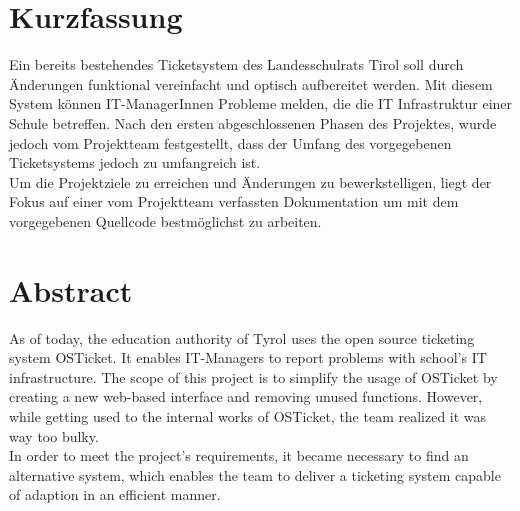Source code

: \chapter*{Kurzfassung}
Ein bereits bestehendes Ticketsystem des Landesschulrats Tirol soll durch Änderungen funktional vereinfacht und optisch aufbereitet werden. Mit diesem System können IT-ManagerInnen Probleme melden, die die IT Infrastruktur einer Schule betreffen. Nach den ersten abgeschlossenen Phasen des Projektes, wurde jedoch vom Projektteam festgestellt, dass der Umfang des vorgegebenen Ticketsystems jedoch zu umfangreich ist.\\
Um die Projektziele zu erreichen und Änderungen zu bewerkstelligen, liegt der Fokus auf einer vom Projektteam verfassten Dokumentation um mit dem vorgegebenen Quellcode bestmöglichst zu arbeiten.

\chapter*{Abstract}
As of today, the education authority of Tyrol uses the open source ticketing system OSTicket. It enables IT-Managers to report problems with school’s IT infrastructure. The scope of this project is to simplify the usage of OSTicket by creating a new web-based interface and removing unused functions. However, while getting used to the internal works of OSTicket, the team realized it was way too bulky.\\
In order to meet the project’s requirements, it became necessary to find an alternative system, which enables the team to deliver a ticketing system capable of adaption in an efficient manner.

★ ★ ★ ★

• [Aim of the task] Scan the data above and report each line in which "Projektteam" is present.

• [Exercise result]
Ein bereits bestehendes Ticketsystem des Landesschulrats Tirol soll durch Änderungen funktional vereinfacht und optisch aufbereitet werden. Mit diesem System können IT-ManagerInnen Probleme melden, die die IT Infrastruktur einer Schule betreffen. Nach den ersten abgeschlossenen Phasen des Projektes, wurde jedoch vom Projektteam festgestellt, dass der Umfang des vorgegebenen Ticketsystems jedoch zu umfangreich ist.\\
Um die Projektziele zu erreichen und Änderungen zu bewerkstelligen, liegt der Fokus auf einer vom Projektteam verfassten Dokumentation um mit dem vorgegebenen Quellcode bestmöglichst zu arbeiten.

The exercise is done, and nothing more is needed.